Chloé a 49 ans et est puéricultrice en crèche depuis 25 ans, en milieu urbain. Pour elle, la nécessité ne se situe pas uniquement au niveau du nombre de places à créer. « Effectivement, il y a un manque de places. Mais il y a surtout un manque de personnel », confie-t-elle. « Nous sommes en tension permanente, dès qu’une collègue est malade, et ça arrive tout le temps, nous sommes en sous-effectif. Parfois, j’ai l’impression de bosser en usine, tellement c’est tendu. Les périodes de congé sont aussi très compliquées à gérer, malgré que les 3/4 des congés soient imposés par l’employeur. Nous avions des intérimaires qui assuraient les remplacement et elles ont toutes été engagées de manière fixe. »

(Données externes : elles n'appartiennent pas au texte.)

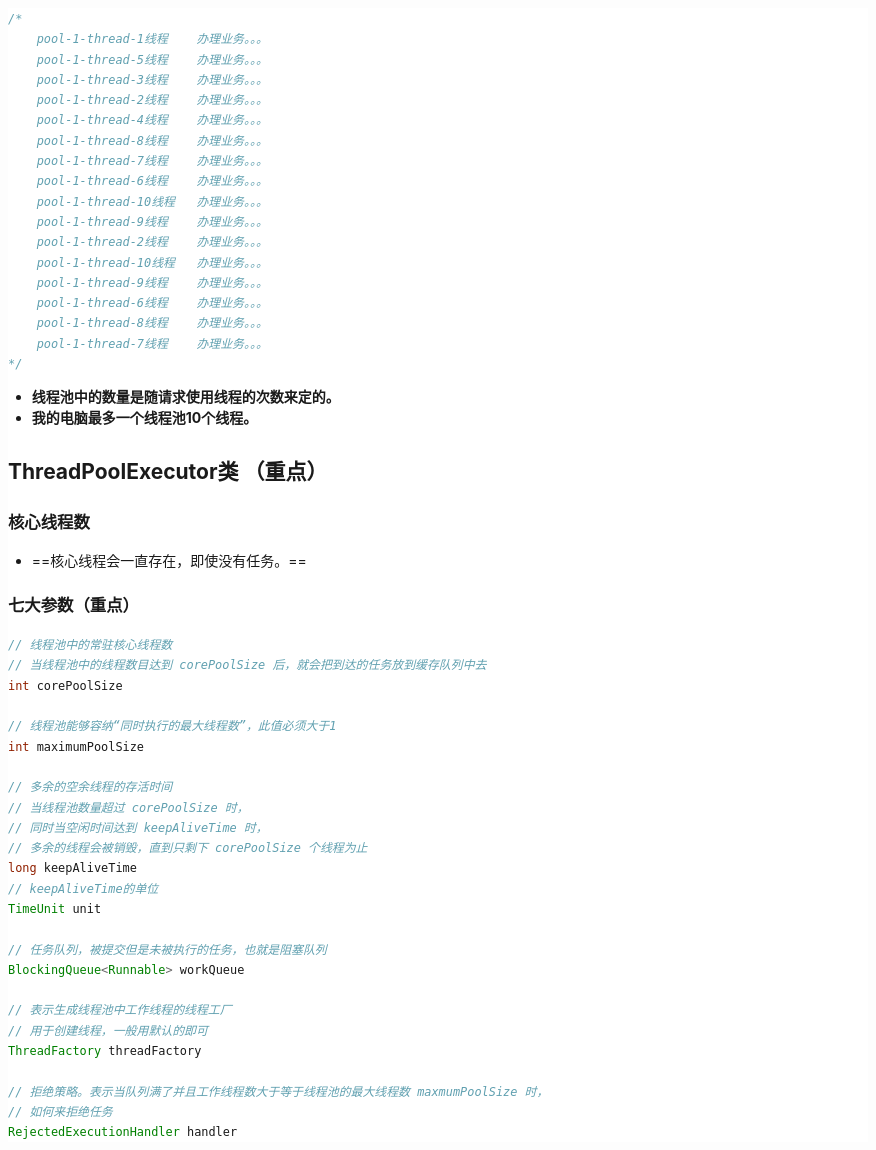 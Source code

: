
 ```java
/*
    pool-1-thread-1线程	 办理业务。。。
    pool-1-thread-5线程	 办理业务。。。
    pool-1-thread-3线程	 办理业务。。。
    pool-1-thread-2线程	 办理业务。。。
    pool-1-thread-4线程	 办理业务。。。
    pool-1-thread-8线程	 办理业务。。。
    pool-1-thread-7线程	 办理业务。。。
    pool-1-thread-6线程	 办理业务。。。
    pool-1-thread-10线程	 办理业务。。。
    pool-1-thread-9线程	 办理业务。。。
    pool-1-thread-2线程	 办理业务。。。
    pool-1-thread-10线程	 办理业务。。。
    pool-1-thread-9线程	 办理业务。。。
    pool-1-thread-6线程	 办理业务。。。
    pool-1-thread-8线程	 办理业务。。。
    pool-1-thread-7线程	 办理业务。。。
*/
```

- **线程池中的数量是随请求使用线程的次数来定的。**
- **我的电脑最多一个线程池10个线程。**



## ThreadPoolExecutor类 （重点）



### 核心线程数

- ==核心线程会一直存在，即使没有任务。==



### 七大参数（重点）

```java
// 线程池中的常驻核心线程数
// 当线程池中的线程数目达到 corePoolSize 后，就会把到达的任务放到缓存队列中去
int corePoolSize

// 线程池能够容纳“同时执行的最大线程数”，此值必须大于1
int maximumPoolSize

// 多余的空余线程的存活时间
// 当线程池数量超过 corePoolSize 时，
// 同时当空闲时间达到 keepAliveTime 时，
// 多余的线程会被销毁，直到只剩下 corePoolSize 个线程为止
long keepAliveTime
// keepAliveTime的单位
TimeUnit unit
    
// 任务队列，被提交但是未被执行的任务，也就是阻塞队列
BlockingQueue<Runnable> workQueue
    
// 表示生成线程池中工作线程的线程工厂
// 用于创建线程，一般用默认的即可
ThreadFactory threadFactory
    
// 拒绝策略。表示当队列满了并且工作线程数大于等于线程池的最大线程数 maxmumPoolSize 时，
// 如何来拒绝任务
RejectedExecutionHandler handler
```
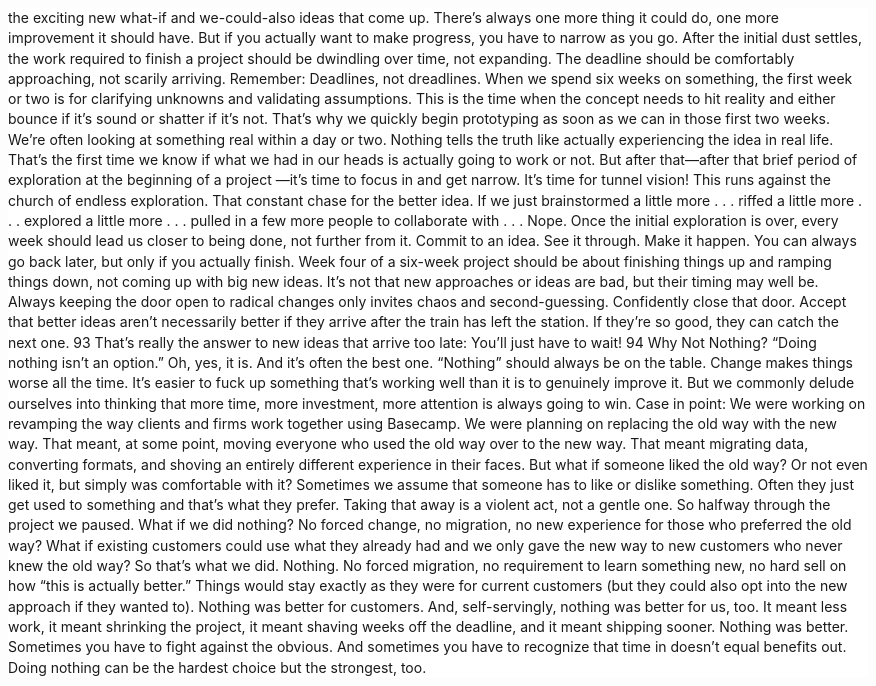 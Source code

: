 the exciting new what-if and we-could-also ideas that come up. There’s always
one more thing it could do, one more improvement it should have. But if you
actually want to make progress, you have to narrow as you go.
After the initial dust settles, the work required to finish a project should be
dwindling over time, not expanding. The deadline should be comfortably
approaching, not scarily arriving. Remember: Deadlines, not dreadlines.
When we spend six weeks on something, the first week or two is for clarifying
unknowns and validating assumptions. This is the time when the concept
needs to hit reality and either bounce if it’s sound or shatter if it’s not.
That’s why we quickly begin prototyping as soon as we can in those first two
weeks. We’re often looking at something real within a day or two. Nothing tells
the truth like actually experiencing the idea in real life. That’s the first time we
know if what we had in our heads is actually going to work or not.
But after that—after that brief period of exploration at the beginning of a project
—it’s time to focus in and get narrow. It’s time for tunnel vision!
This runs against the church of endless exploration. That constant chase for
the better idea. If we just brainstormed a little more . . . riffed a little more . . .
explored a little more . . . pulled in a few more people to collaborate with . . .
Nope.
Once the initial exploration is over, every week should lead us closer to being
done, not further from it. Commit to an idea. See it through. Make it happen.
You can always go back later, but only if you actually finish.
Week four of a six-week project should be about finishing things up and
ramping things down, not coming up with big new ideas.
It’s not that new approaches or ideas are bad, but their timing may well be.
Always keeping the door open to radical changes only invites chaos and
second-guessing. Confidently close that door. Accept that better ideas aren’t
necessarily better if they arrive after the train has left the station. If they’re so
good, they can catch the next one.
93
That’s really the answer to new ideas that arrive too late: You’ll just have to
wait!
94
Why Not Nothing?
“Doing nothing isn’t an option.”
Oh, yes, it is. And it’s often the best one.
“Nothing” should always be on the table.
Change makes things worse all the time. It’s easier to fuck up something that’s
working well than it is to genuinely improve it. But we commonly delude
ourselves into thinking that more time, more investment, more attention is
always going to win.
Case in point: We were working on revamping the way clients and firms work
together using Basecamp. We were planning on replacing the old way with the
new way. That meant, at some point, moving everyone who used the old way
over to the new way. That meant migrating data, converting formats, and
shoving an entirely different experience in their faces.
But what if someone liked the old way? Or not even liked it, but simply was
comfortable with it? Sometimes we assume that someone has to like or dislike
something. Often they just get used to something and that’s what they prefer.
Taking that away is a violent act, not a gentle one.
So halfway through the project we paused. What if we did nothing? No forced
change, no migration, no new experience for those who preferred the old way?
What if existing customers could use what they already had and we only gave
the new way to new customers who never knew the old way?
So that’s what we did. Nothing. No forced migration, no requirement to learn
something new, no hard sell on how “this is actually better.” Things would stay
exactly as they were for current customers (but they could also opt into the
new approach if they wanted to).
Nothing was better for customers. And, self-servingly, nothing was better for
us, too. It meant less work, it meant shrinking the project, it meant shaving
weeks off the deadline, and it meant shipping sooner. Nothing was better.
Sometimes you have to fight against the obvious. And sometimes you have to
recognize that time in doesn’t equal benefits out. Doing nothing can be the
hardest choice but the strongest, too. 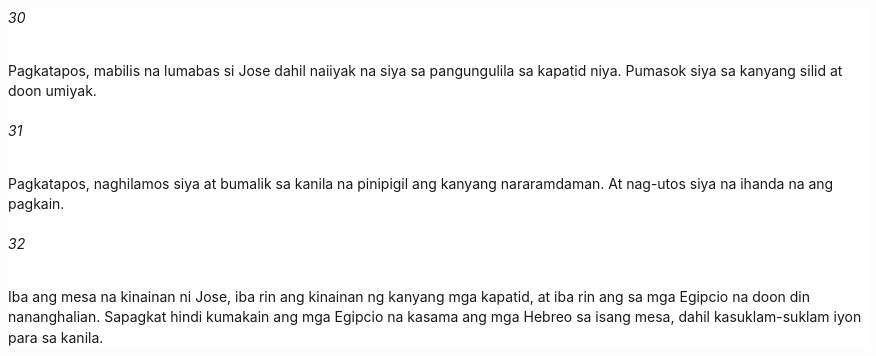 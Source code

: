 
###### 30 










Pagkatapos, mabilis na lumabas si Jose dahil naiiyak na siya sa pangungulila sa kapatid niya. Pumasok siya sa kanyang silid at doon umiyak. 





















###### 31 










Pagkatapos, naghilamos siya at bumalik sa kanila na pinipigil ang kanyang nararamdaman. At nag-utos siya na ihanda na ang pagkain. 





















###### 32 










Iba ang mesa na kinainan ni Jose, iba rin ang kinainan ng kanyang mga kapatid, at iba rin ang sa mga Egipcio na doon din nananghalian. Sapagkat hindi kumakain ang mga Egipcio na kasama ang mga Hebreo sa isang mesa, dahil kasuklam-suklam iyon para sa kanila. 
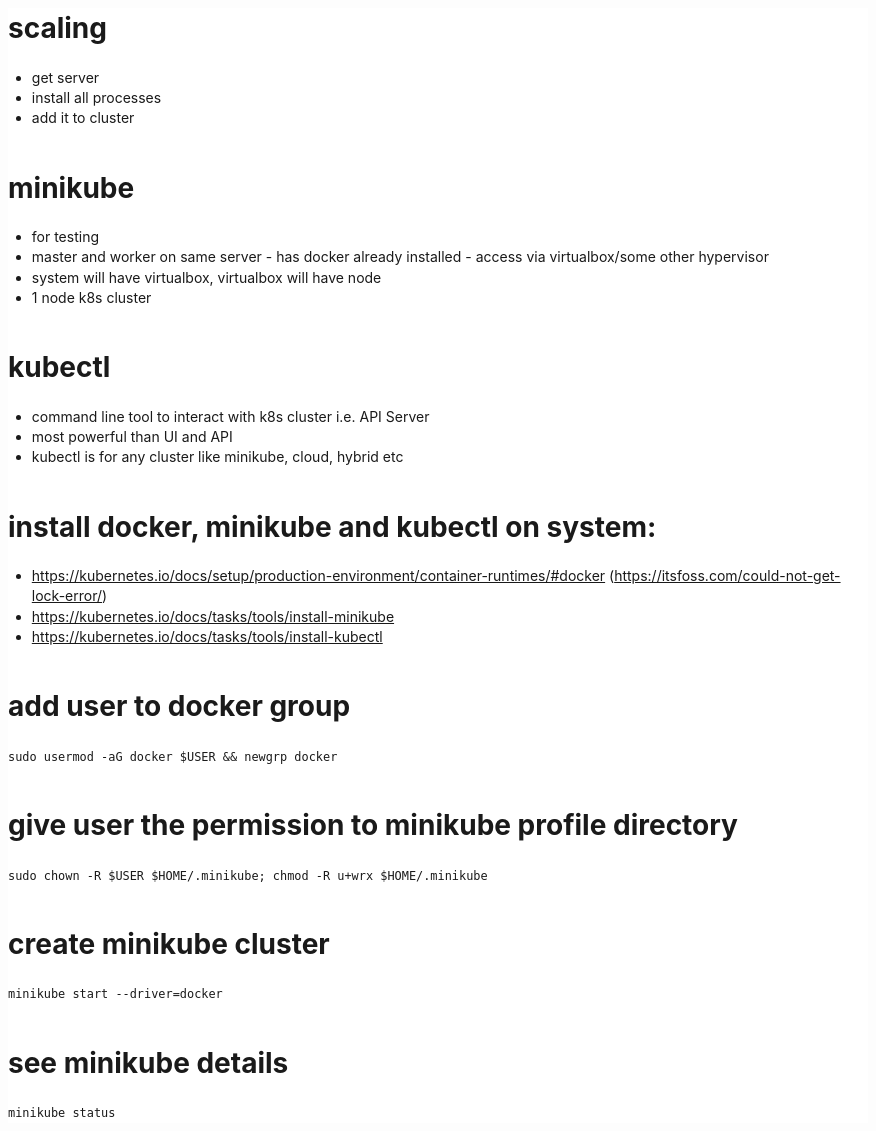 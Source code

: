 # scaling  
- get server  
- install all processes  
- add it to cluster  
  
# minikube  
- for testing  
- master and worker on same server - has docker already installed - access via virtualbox/some other hypervisor  
- system will have virtualbox, virtualbox will have node  
- 1 node k8s cluster  
  
# kubectl  
- command line tool to interact with k8s cluster i.e. API Server  
- most powerful than UI and API  
- kubectl is for any cluster like minikube, cloud, hybrid etc  
  
# install docker, minikube and kubectl on system:  
- https://kubernetes.io/docs/setup/production-environment/container-runtimes/#docker (https://itsfoss.com/could-not-get-lock-error/)  
- https://kubernetes.io/docs/tasks/tools/install-minikube  
- https://kubernetes.io/docs/tasks/tools/install-kubectl  
  
# add user to docker group
```
sudo usermod -aG docker $USER && newgrp docker  
```

# give user the permission to minikube profile directory  
```
sudo chown -R $USER $HOME/.minikube; chmod -R u+wrx $HOME/.minikube  
```

# create minikube cluster  
```
minikube start --driver=docker  
```

# see minikube details  
```
minikube status  
```
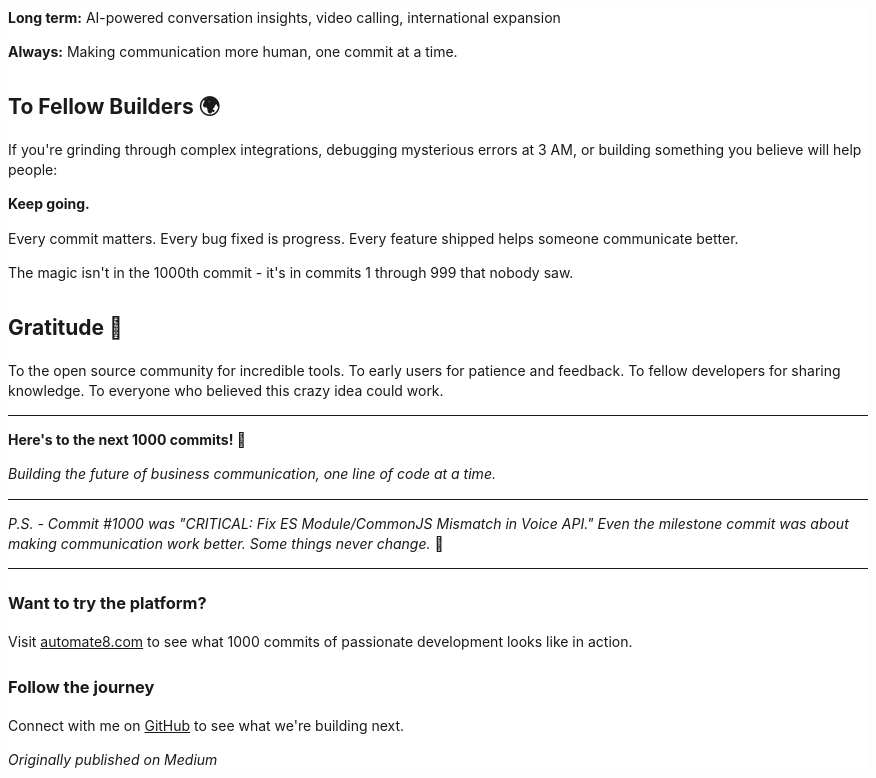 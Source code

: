 **Long term:** AI-powered conversation insights, video calling, international expansion

**Always:** Making communication more human, one commit at a time.

## To Fellow Builders 🌍

If you're grinding through complex integrations, debugging mysterious errors at 3 AM, or building something you believe will help people:

**Keep going.**

Every commit matters. Every bug fixed is progress. Every feature shipped helps someone communicate better.

The magic isn't in the 1000th commit - it's in commits 1 through 999 that nobody saw.

## Gratitude 🙏

To the open source community for incredible tools. To early users for patience and feedback. To fellow developers for sharing knowledge. To everyone who believed this crazy idea could work.

---

**Here's to the next 1000 commits! 🚀**

*Building the future of business communication, one line of code at a time.*

---

*P.S. - Commit #1000 was "CRITICAL: Fix ES Module/CommonJS Mismatch in Voice API." Even the milestone commit was about making communication work better. Some things never change.* 💫

---

### Want to try the platform?
Visit [automate8.com](https://cc.automate8.com) to see what 1000 commits of passionate development looks like in action.

### Follow the journey
Connect with me on [GitHub](https://github.com/benjiemalinao87) to see what we're building next.

*Originally published on Medium*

Noémie a 38 ans, elle est éducatrice spécialisée. Depuis 2 ans, elle s’est reconvertie et travaille en crèche, en milieu rural. Pour elle aussi, le principal problème se situe du côté du manque de personnel : « Clairement, c’est un secteur en pénurie. Je n’ai pas le diplôme adéquat, et pourtant, j’ai pu être engagée du fait de la pénurie. Dans la première crèche où j’ai travaillé, nous étions en tension permanente. Nous étions tout le temps au maximum de la capacité d’accueil, mais ça ne devrait pas être le cas ! C’est un maximum, ça ne devrait pas être le nombre de bébés que nous accueillons tous les jours ! Dans la crèche où je travaille actuellement, ils font appel à une plateforme de remplacement en cas de maladie, mais là aussi il y a un manque de personnel, donc cela ne fonctionne pas toujours comme ça devrait. »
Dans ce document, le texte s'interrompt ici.